### [YOUR ASSIGNMENT]
A single number is all that's needed: how many lines in the data contain the string "master".

Items from a dataset:
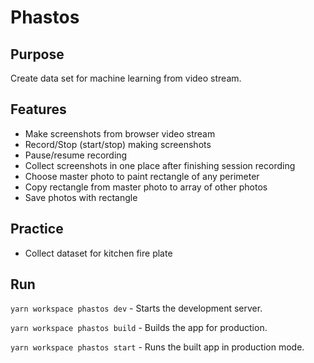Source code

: # Phastos

## Purpose

Create data set for machine learning from video stream.

## Features

- Make screenshots from browser video stream
- Record/Stop (start/stop) making screenshots
- Pause/resume recording
- Collect screenshots in one place after finishing session recording
- Choose master photo to paint rectangle of any perimeter
- Copy rectangle from master photo to array of other photos
- Save photos with rectangle

## Practice

- Collect dataset for kitchen fire plate

## Run

`yarn workspace phastos dev` - Starts the development server.

`yarn workspace phastos build` - Builds the app for production.

`yarn workspace phastos start` - Runs the built app in production mode.
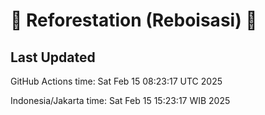 
# 🌳 Reforestation (Reboisasi) 🌲

## Last Updated

GitHub Actions time: Sat Feb 15 08:23:17 UTC 2025

Indonesia/Jakarta time: Sat Feb 15 15:23:17 WIB 2025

### [ANSWER TO THIS EXERCISE]
2